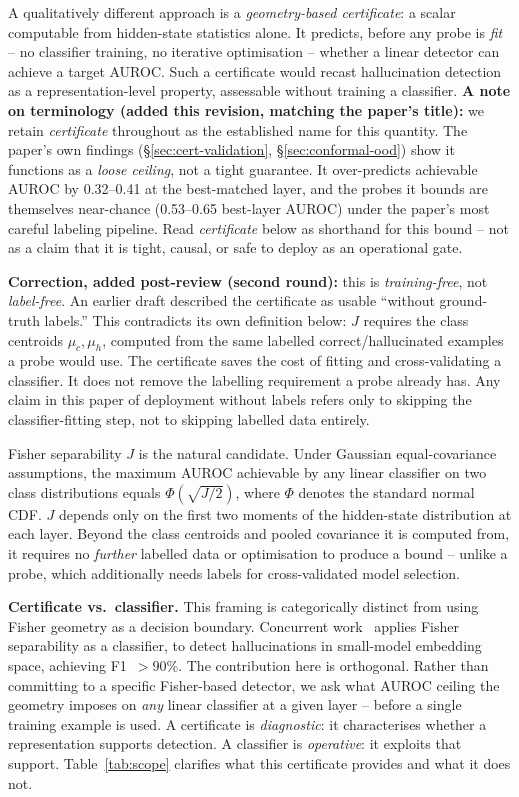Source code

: \documentclass[onecolumn]{jmlr}
\begin{document}
A qualitatively different approach is a \emph{geometry-based
certificate}: a scalar computable from hidden-state statistics alone.
It predicts, before any probe is \emph{fit} -- no classifier training,
no iterative optimisation -- whether a linear detector can achieve a
target AUROC. Such a certificate would recast hallucination detection
as a representation-level property, assessable without training a
classifier.
\textbf{A note on terminology (added this revision, matching the paper's
title):} we retain \emph{certificate} throughout as the established name
for this quantity. The paper's own findings (\S\ref{sec:cert-validation},
\S\ref{sec:conformal-ood}) show it functions as a \emph{loose ceiling},
not a tight guarantee. It over-predicts achievable AUROC by 0.32--0.41
at the best-matched layer, and the probes it bounds are themselves
near-chance (0.53--0.65 best-layer AUROC) under the paper's most careful labeling
pipeline. Read \emph{certificate} below as shorthand for this bound --
not as a claim that it is tight, causal, or safe to deploy as an
operational gate.

\textbf{Correction, added post-review (second round):} this is
\emph{training-free}, not \emph{label-free}. An earlier draft described
the certificate as usable ``without ground-truth labels.'' This
contradicts its own definition below: $J$ requires the class centroids
$\mu_c, \mu_h$, computed from the same labelled correct/hallucinated
examples a probe would use. The certificate saves the cost of fitting
and cross-validating a classifier. It does not remove the labelling
requirement a probe already has. Any claim in this paper of deployment
without labels refers only to skipping the classifier-fitting step, not
to skipping labelled data entirely.

Fisher separability $J$ is the natural candidate. Under Gaussian
equal-covariance assumptions, the maximum AUROC achievable by any linear
classifier on two class distributions equals $\Phi(\sqrt{J/2})$, where
$\Phi$ denotes the standard normal CDF. $J$ depends only on the first
two moments of the hidden-state distribution at each layer. Beyond the
class centroids and pooled covariance it is computed from, it requires
no \emph{further} labelled data or optimisation to produce a bound --
unlike a probe, which additionally needs labels for cross-validated
model selection.

\textbf{Certificate vs.\ classifier.}
This framing is categorically distinct from using Fisher geometry as a
decision boundary. Concurrent work~\citep{ricco2026geometric} applies
Fisher separability as a classifier, to detect hallucinations in
small-model embedding space, achieving F1~$>90\%$. The contribution here
is orthogonal. Rather than committing to a specific Fisher-based
detector, we ask what AUROC ceiling the geometry imposes on \emph{any}
linear classifier at a given layer -- before a single training example
is used. A certificate is \emph{diagnostic}: it characterises whether a
representation supports detection.
A classifier is \emph{operative}: it exploits that support.
Table~\ref{tab:scope} clarifies what this certificate provides and what
it does not.
\end{document}
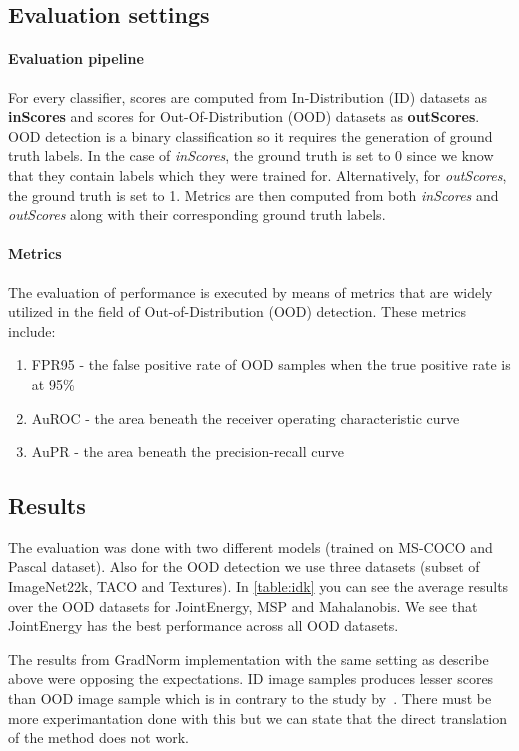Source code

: \subsection{Evaluation settings}
\paragraph{Evaluation pipeline}
For every classifier, scores are computed from In-Distribution (ID) datasets as \textbf{inScores} 
and scores for Out-Of-Distribution (OOD) datasets as \textbf{outScores}. 
OOD detection is a binary classification so it requires the generation of ground truth labels. 
In the case of \textit{inScores}, the ground truth is set to 0 since we know that they contain labels which they were trained for. 
Alternatively, for \textit{outScores}, the ground truth is set to 1. 
Metrics are then computed from both \textit{inScores} and \textit{outScores} along with their corresponding ground truth labels.

\paragraph{Metrics}
The evaluation of performance is executed by means of metrics that are widely utilized in the field of Out-of-Distribution (OOD) detection. 
These metrics include:

\begin{enumerate}[label=(\alph*)]
\item FPR95 - the false positive rate of OOD samples when the true positive rate is at 95\%
\item AuROC - the area beneath the receiver operating characteristic curve
\item AuPR - the area beneath the precision-recall curve
\end{enumerate}

\subsection{Results}
The evaluation was done with two different models (trained on MS-COCO and Pascal dataset). 
Also for the OOD detection we use three datasets (subset of ImageNet22k, TACO and Textures).
In \autoref{table:idk} you can see the average results over the OOD datasets for JointEnergy, MSP and Mahalanobis. 
We see that JointEnergy has the best performance across all OOD datasets.

The results from GradNorm implementation with the same setting as describe above were opposing the expectations. 
ID image samples produces lesser scores than OOD image sample which is in contrary to the study by~\cite{huangImportanceGradientsDetecting2021}.
There must be more experimantation done with this but we can state that the direct translation of the method does not work. 



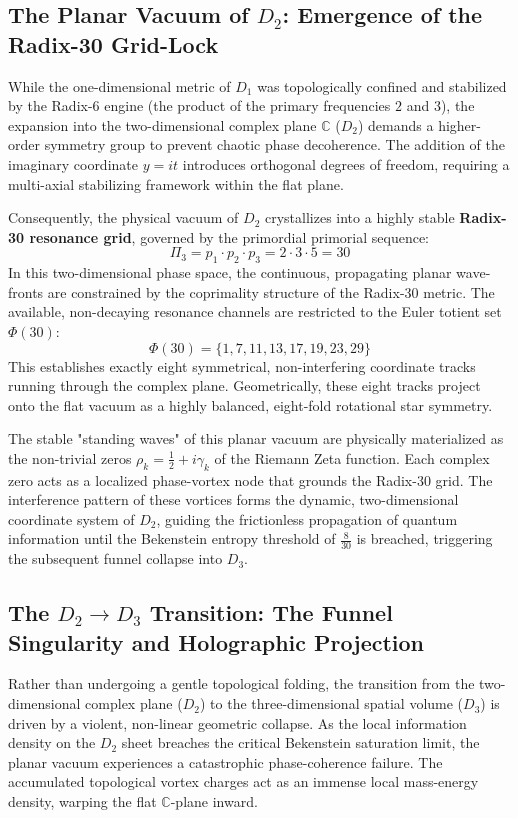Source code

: \documentclass[11pt,a4paper]{article}
\theoremstyle{plain}
\theoremstyle{definition}
\theoremstyle{remark}
\begin{document}
\subsection{The Planar Vacuum of $D_2$: Emergence of the Radix-30 Grid-Lock}
While the one-dimensional metric of $D_1$ was topologically confined and stabilized by the Radix-6 engine (the product of the primary frequencies $2$ and $3$), the expansion into the two-dimensional complex plane $\mathbb{C}$ ($D_2$) demands a higher-order symmetry group to prevent chaotic phase decoherence. The addition of the imaginary coordinate $y = it$ introduces orthogonal degrees of freedom, requiring a multi-axial stabilizing framework within the flat plane.

Consequently, the physical vacuum of $D_2$ crystallizes into a highly stable \textbf{Radix-30 resonance grid}, governed by the primordial primorial sequence:
\begin{equation}
\Pi_3 = p_1 \cdot p_2 \cdot p_3 = 2 \cdot 3 \cdot 5 = 30
\end{equation}
In this two-dimensional phase space, the continuous, propagating planar wave-fronts are constrained by the coprimality structure of the Radix-30 metric. The available, non-decaying resonance channels are restricted to the Euler totient set $\Phi(30)$:
\begin{equation}
\Phi(30) = \{1, 7, 11, 13, 17, 19, 23, 29\}
\end{equation}
This establishes exactly eight symmetrical, non-interfering coordinate tracks running through the complex plane. Geometrically, these eight tracks project onto the flat vacuum as a highly balanced, eight-fold rotational star symmetry. 

The stable "standing waves" of this planar vacuum are physically materialized as the non-trivial zeros $\rho_k = \frac{1}{2} + i\gamma_k$ of the Riemann Zeta function. Each complex zero acts as a localized phase-vortex node that grounds the Radix-30 grid. The interference pattern of these vortices forms the dynamic, two-dimensional coordinate system of $D_2$, guiding the frictionless propagation of quantum information until the Bekenstein entropy threshold of $\frac{8}{30}$ is breached, triggering the subsequent funnel collapse into $D_3$.
\newpage
\subsection{The $D_2 \to D_3$ Transition: The Funnel Singularity and Holographic Projection}
Rather than undergoing a gentle topological folding, the transition from the two-dimensional complex plane ($D_2$) to the three-dimensional spatial volume ($D_3$) is driven by a violent, non-linear geometric collapse. As the local information density on the $D_2$ sheet breaches the critical Bekenstein saturation limit, the planar vacuum experiences a catastrophic phase-coherence failure. The accumulated topological vortex charges act as an immense local mass-energy density, warping the flat $\mathbb{C}$-plane inward.
\end{document}
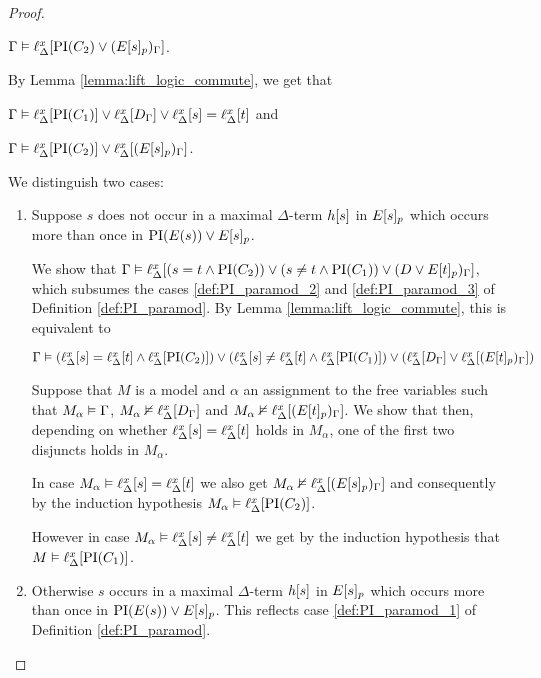 \begin{proof}
\begin{indproof}
			$\Gamma \entails \lif{\PI(C_2) \lor (E\occurat{s}{p})_\Gamma}$.

			By Lemma \ref{lemma:lift_logic_commute}, we get that 

			$\Gamma \entails \lif{\PI(C_1)} \lor \lif{D_\Gamma} \lor \lif{s}=\lif{t}$ and 

			$\Gamma \entails \lif{\PI(C_2)} \lor \lif{(E\occurat{s}{p})_\Gamma}$.

			We distinguish two cases:\nopagebreak
			\begin{enumerate}
				\item Suppose $s$ does not occur in a maximal $\Delta$-term $h\occur{s}$ in $E\occurat{s}{p}$ which occurs more than once in $\PI(E(s)) \lor E\occurat{s}{p}$.

					We show that $\Gamma \entails \lif{ (s=t \land \PI(C_2)) \lor (s\neq t \land \PI(C_1)) \lor (D \lor E\occurat{t}{p})_\Gamma}$, which subsumes the cases \ref{def:PI_paramod_2} and \ref{def:PI_paramod_3} of 
					Definition \ref{def:PI_paramod}. By Lemma \ref{lemma:lift_logic_commute}, this is equivalent to

					$\Gamma \entails (\lif{s}=\lif{t} \land \lif{\PI(C_2)}) \lor (\lif s\neq \lif t \land \lif{\PI(C_1)}) \lor (\lif{D_\Gamma} \lor \lif{(E\occurat{t}{p})_\Gamma})$

					Suppose that $M$ is a model and $\alpha$ an assignment to the free variables 
					such that $M_\alpha \entails \Gamma$,
					$M_\alpha \notentails \lift{\Delta}{ D_\Gamma }{x}$ and 
					$M_\alpha \notentails \lift{\Delta}{ (E\occurat{t}{p})_\Gamma }{x}$.
					We show that then, depending on whether $\lif{s} = \lif{t}$ holds in $M_\alpha$, one of the first two disjuncts holds in $M_\alpha$.

					In case $M_\alpha \entails \lif{s} = \lif{t}$ we also get
					$M_\alpha \notentails \lift{\Delta}{ (E\occurat{s}{p})_\Gamma }{x}$ and consequently by the induction hypothesis $M_\alpha\entails \lif{\PI(C_2)}$.

					However in case $M_\alpha \entails \lif{s} \neq \lif{t}$ we get by the induction hypothesis that 
					$M\entails \lif{\PI(C_1)}$.

					\label{njktahjtkhltah}

				\item Otherwise $s$ occurs in a maximal $\Delta$-term $h\occur{s}$ in $E\occurat{s}{p}$ which occurs more than once in $\PI(E(s)) \lor E\occurat{s}{p}$.
				This reflects case \ref{def:PI_paramod_1} of Definition \ref{def:PI_paramod}.


\end{enumerate}
\end{indproof}
\end{proof}
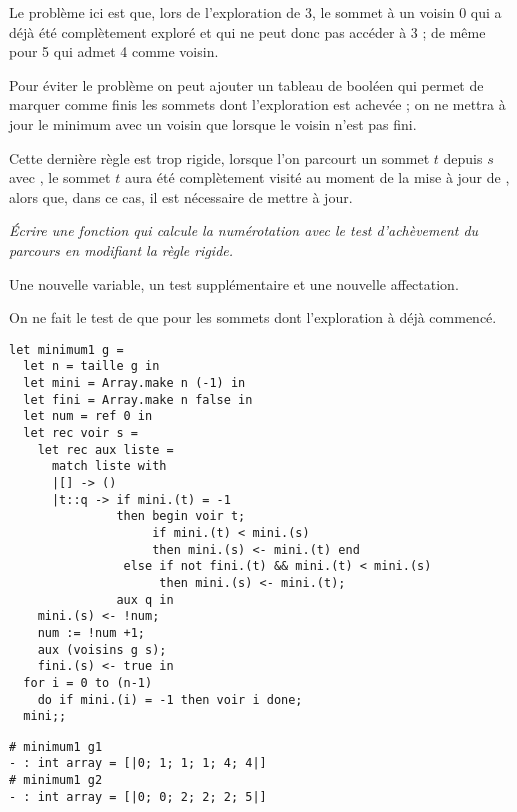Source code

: Le problème ici est que, lors de l'exploration de 3, le sommet à un voisin 0 qui a déjà été complètement exploré et qui ne peut donc pas accéder à 3 ; de même pour 5 qui admet 4 comme voisin.

Pour éviter le problème on peut ajouter un tableau de booléen qui permet de marquer comme finis les sommets dont l'exploration est achevée ; on ne mettra à jour le minimum avec un voisin que lorsque le voisin n'est pas fini. 

Cette dernière règle est trop rigide, lorsque l'on parcourt un sommet $t$ depuis $s$ avec , le sommet $t$ aura été complètement visité au moment de la mise à jour de , alors que, dans ce cas, il est nécessaire de mettre à jour.
\begin{Exercise}\it 
Écrire une fonction  qui calcule la numérotation avec le test d'achèvement du parcours en modifiant la règle rigide.
\end{Exercise} 
\begin{Answer}

Une nouvelle variable, un test supplémentaire et une nouvelle affectation.

On ne fait le test de  que pour les sommets dont l'exploration à déjà commencé.
\begin{lstlisting}
let minimum1 g = 
  let n = taille g in
  let mini = Array.make n (-1) in
  let fini = Array.make n false in
  let num = ref 0 in
  let rec voir s =
    let rec aux liste = 
      match liste with
      |[] -> ()
      |t::q -> if mini.(t) = -1 
               then begin voir t;
                    if mini.(t) < mini.(s) 
                    then mini.(s) <- mini.(t) end
                else if not fini.(t) && mini.(t) < mini.(s) 
                     then mini.(s) <- mini.(t);
               aux q in
    mini.(s) <- !num;
    num := !num +1;
    aux (voisins g s);
    fini.(s) <- true in
  for i = 0 to (n-1) 
    do if mini.(i) = -1 then voir i done;
  mini;;
\end{lstlisting}
\end{Answer} 
\begin{lstlisting}
# minimum1 g1
- : int array = [|0; 1; 1; 1; 4; 4|]
# minimum1 g2
- : int array = [|0; 0; 2; 2; 2; 5|]
\end{lstlisting}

- - - - - - -

YOUR INSTRUCTIONS: In the entries above, find every line with the word "skipping" and list it.

ANSWER TO THE PROBLEM:
without labels refers only to skipping the classifier-fitting step, not
to skipping labelled data entirely.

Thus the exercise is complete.